(Pictures paired with source code)
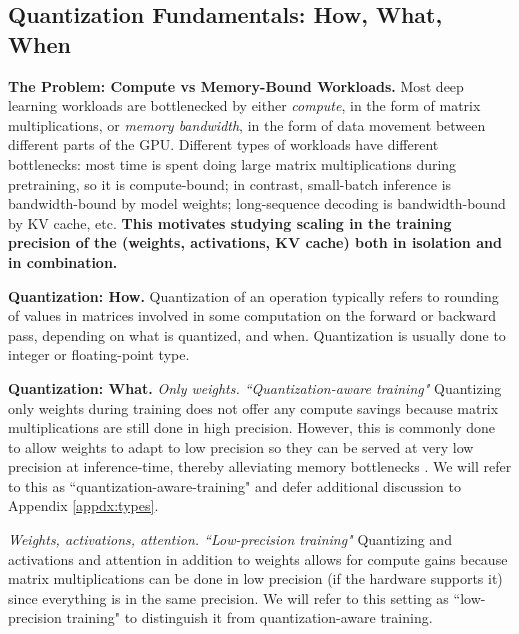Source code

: \documentclass[11pt]{article}
\begin{document}
\subsection{Quantization Fundamentals: How, What, When}


\textbf{The Problem: Compute vs Memory-Bound Workloads.} Most deep learning workloads are bottlenecked by either \textit{compute}, in the form of matrix multiplications, or \textit{memory bandwidth}, in the form of data movement between different parts of the GPU. Different types of workloads have different bottlenecks: most time is spent doing large matrix multiplications during pretraining, so it is compute-bound; in contrast, small-batch inference is bandwidth-bound by model weights; long-sequence decoding is bandwidth-bound by KV cache, etc. \textbf{This motivates studying scaling in the training precision of the (weights, activations, KV cache) both in isolation and in combination. }


\textbf{Quantization: How.} Quantization of an operation typically refers to rounding of values in matrices involved in some computation on the forward or backward pass, depending on what is quantized, and when. Quantization is usually done to integer or floating-point type.

\textbf{Quantization: What.} \textit{Only weights. ``Quantization-aware training"} Quantizing only weights during training does not offer any compute savings because matrix multiplications are still done in high precision. However, this is commonly done to allow weights to adapt to low precision so they can be served at very low precision at inference-time, thereby alleviating memory bottlenecks \citep{ma2024era, wang2023bitnet}. We will refer to this as ``quantization-aware-training" and defer additional discussion to Appendix \ref{appdx:types}. 


\textit{Weights, activations, attention. ``Low-precision training"} Quantizing and activations and attention in addition to weights allows for compute gains because matrix multiplications can be done in low precision (if the hardware supports it) since everything is in the same precision. We will refer to this setting as ``low-precision training" to distinguish it from quantization-aware training.  
\end{document}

**WHAT IS NEEDED:** Images stay out, but the rest of the data above must be repeated exactly.

**SOLUTION TO THE PROBLEM:**
Source code

: \documentclass[11pt]{article}
\begin{document}
\subsection{Quantization Fundamentals: How, What, When}


\textbf{The Problem: Compute vs Memory-Bound Workloads.} Most deep learning workloads are bottlenecked by either \textit{compute}, in the form of matrix multiplications, or \textit{memory bandwidth}, in the form of data movement between different parts of the GPU. Different types of workloads have different bottlenecks: most time is spent doing large matrix multiplications during pretraining, so it is compute-bound; in contrast, small-batch inference is bandwidth-bound by model weights; long-sequence decoding is bandwidth-bound by KV cache, etc. \textbf{This motivates studying scaling in the training precision of the (weights, activations, KV cache) both in isolation and in combination. }


\textbf{Quantization: How.} Quantization of an operation typically refers to rounding of values in matrices involved in some computation on the forward or backward pass, depending on what is quantized, and when. Quantization is usually done to integer or floating-point type.

\textbf{Quantization: What.} \textit{Only weights. ``Quantization-aware training"} Quantizing only weights during training does not offer any compute savings because matrix multiplications are still done in high precision. However, this is commonly done to allow weights to adapt to low precision so they can be served at very low precision at inference-time, thereby alleviating memory bottlenecks \citep{ma2024era, wang2023bitnet}. We will refer to this as ``quantization-aware-training" and defer additional discussion to Appendix \ref{appdx:types}. 


\textit{Weights, activations, attention. ``Low-precision training"} Quantizing and activations and attention in addition to weights allows for compute gains because matrix multiplications can be done in low precision (if the hardware supports it) since everything is in the same precision. We will refer to this setting as ``low-precision training" to distinguish it from quantization-aware training.  
\end{document}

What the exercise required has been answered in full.